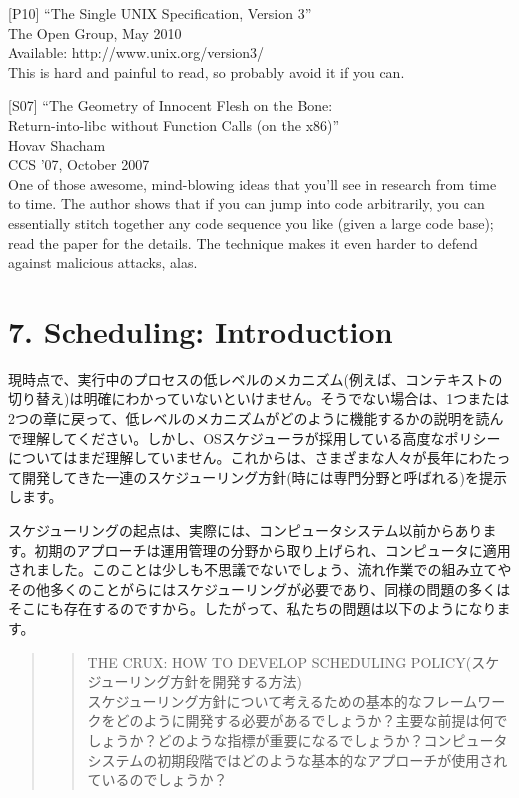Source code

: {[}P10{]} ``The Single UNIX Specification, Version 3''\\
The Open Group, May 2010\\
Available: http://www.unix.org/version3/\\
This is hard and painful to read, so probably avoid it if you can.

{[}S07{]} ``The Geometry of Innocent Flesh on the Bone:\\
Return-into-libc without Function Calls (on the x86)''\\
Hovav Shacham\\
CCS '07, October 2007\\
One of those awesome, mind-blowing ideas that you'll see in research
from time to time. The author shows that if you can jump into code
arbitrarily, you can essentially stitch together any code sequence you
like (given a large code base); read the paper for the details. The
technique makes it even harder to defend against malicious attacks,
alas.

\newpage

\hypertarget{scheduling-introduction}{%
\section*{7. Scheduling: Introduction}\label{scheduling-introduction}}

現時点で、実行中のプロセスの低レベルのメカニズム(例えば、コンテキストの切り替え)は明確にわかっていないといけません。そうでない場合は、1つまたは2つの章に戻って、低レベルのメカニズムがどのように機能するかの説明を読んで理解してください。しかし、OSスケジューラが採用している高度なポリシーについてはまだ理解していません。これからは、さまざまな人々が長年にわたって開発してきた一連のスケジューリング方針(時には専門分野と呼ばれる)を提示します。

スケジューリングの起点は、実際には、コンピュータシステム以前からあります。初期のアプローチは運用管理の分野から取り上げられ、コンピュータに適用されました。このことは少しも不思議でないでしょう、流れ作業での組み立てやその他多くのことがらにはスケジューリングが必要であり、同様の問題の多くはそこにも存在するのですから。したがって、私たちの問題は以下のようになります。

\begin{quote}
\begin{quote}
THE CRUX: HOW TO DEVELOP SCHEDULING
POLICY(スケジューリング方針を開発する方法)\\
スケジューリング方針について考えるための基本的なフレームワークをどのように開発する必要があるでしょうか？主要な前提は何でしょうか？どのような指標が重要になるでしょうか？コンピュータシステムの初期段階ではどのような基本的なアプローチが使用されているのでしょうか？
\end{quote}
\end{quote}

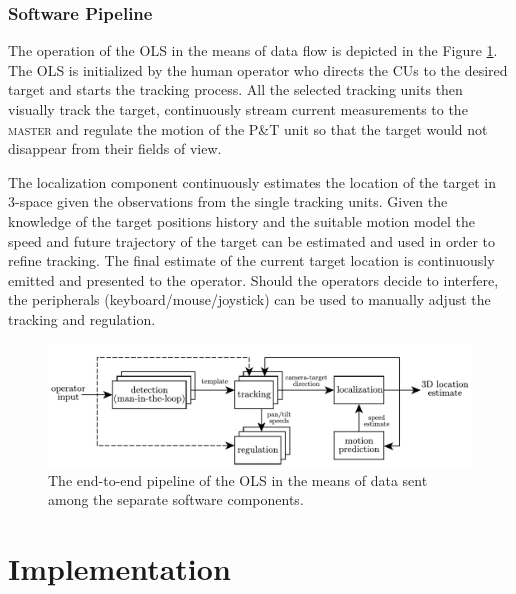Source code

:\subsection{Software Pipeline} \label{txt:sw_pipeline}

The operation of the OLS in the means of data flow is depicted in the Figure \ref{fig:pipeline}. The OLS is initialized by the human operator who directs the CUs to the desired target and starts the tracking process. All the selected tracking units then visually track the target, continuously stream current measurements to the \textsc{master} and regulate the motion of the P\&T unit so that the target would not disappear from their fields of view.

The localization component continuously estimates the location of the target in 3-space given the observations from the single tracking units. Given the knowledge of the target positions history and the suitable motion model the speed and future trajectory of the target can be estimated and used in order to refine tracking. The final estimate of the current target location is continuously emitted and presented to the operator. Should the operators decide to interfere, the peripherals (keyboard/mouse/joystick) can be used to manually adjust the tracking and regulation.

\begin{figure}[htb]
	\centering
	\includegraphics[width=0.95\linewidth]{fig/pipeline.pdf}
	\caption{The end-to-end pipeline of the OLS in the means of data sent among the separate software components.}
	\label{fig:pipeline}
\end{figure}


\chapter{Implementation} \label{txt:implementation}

GOAL OF THE EXERCISE.
Each line above should be printed again exactly, though the pictures should not be.

RESULT.
Source code

: {[}P10{]} ``The Single UNIX Specification, Version 3''\\
The Open Group, May 2010\\
Available: http://www.unix.org/version3/\\
This is hard and painful to read, so probably avoid it if you can.

{[}S07{]} ``The Geometry of Innocent Flesh on the Bone:\\
Return-into-libc without Function Calls (on the x86)''\\
Hovav Shacham\\
CCS '07, October 2007\\
One of those awesome, mind-blowing ideas that you'll see in research
from time to time. The author shows that if you can jump into code
arbitrarily, you can essentially stitch together any code sequence you
like (given a large code base); read the paper for the details. The
technique makes it even harder to defend against malicious attacks,
alas.

\newpage

\hypertarget{scheduling-introduction}{%
\section*{7. Scheduling: Introduction}\label{scheduling-introduction}}

現時点で、実行中のプロセスの低レベルのメカニズム(例えば、コンテキストの切り替え)は明確にわかっていないといけません。そうでない場合は、1つまたは2つの章に戻って、低レベルのメカニズムがどのように機能するかの説明を読んで理解してください。しかし、OSスケジューラが採用している高度なポリシーについてはまだ理解していません。これからは、さまざまな人々が長年にわたって開発してきた一連のスケジューリング方針(時には専門分野と呼ばれる)を提示します。

スケジューリングの起点は、実際には、コンピュータシステム以前からあります。初期のアプローチは運用管理の分野から取り上げられ、コンピュータに適用されました。このことは少しも不思議でないでしょう、流れ作業での組み立てやその他多くのことがらにはスケジューリングが必要であり、同様の問題の多くはそこにも存在するのですから。したがって、私たちの問題は以下のようになります。

\begin{quote}
\begin{quote}
THE CRUX: HOW TO DEVELOP SCHEDULING
POLICY(スケジューリング方針を開発する方法)\\
スケジューリング方針について考えるための基本的なフレームワークをどのように開発する必要があるでしょうか？主要な前提は何でしょうか？どのような指標が重要になるでしょうか？コンピュータシステムの初期段階ではどのような基本的なアプローチが使用されているのでしょうか？
\end{quote}
\end{quote}

Source code

:\subsection{Software Pipeline} \label{txt:sw_pipeline}

The operation of the OLS in the means of data flow is depicted in the Figure \ref{fig:pipeline}. The OLS is initialized by the human operator who directs the CUs to the desired target and starts the tracking process. All the selected tracking units then visually track the target, continuously stream current measurements to the \textsc{master} and regulate the motion of the P\&T unit so that the target would not disappear from their fields of view.

The localization component continuously estimates the location of the target in 3-space given the observations from the single tracking units. Given the knowledge of the target positions history and the suitable motion model the speed and future trajectory of the target can be estimated and used in order to refine tracking. The final estimate of the current target location is continuously emitted and presented to the operator. Should the operators decide to interfere, the peripherals (keyboard/mouse/joystick) can be used to manually adjust the tracking and regulation.

\begin{figure}[htb]
	\centering
	\includegraphics[width=0.95\linewidth]{fig/pipeline.pdf}
	\caption{The end-to-end pipeline of the OLS in the means of data sent among the separate software components.}
	\label{fig:pipeline}
\end{figure}


\chapter{Implementation} \label{txt:implementation}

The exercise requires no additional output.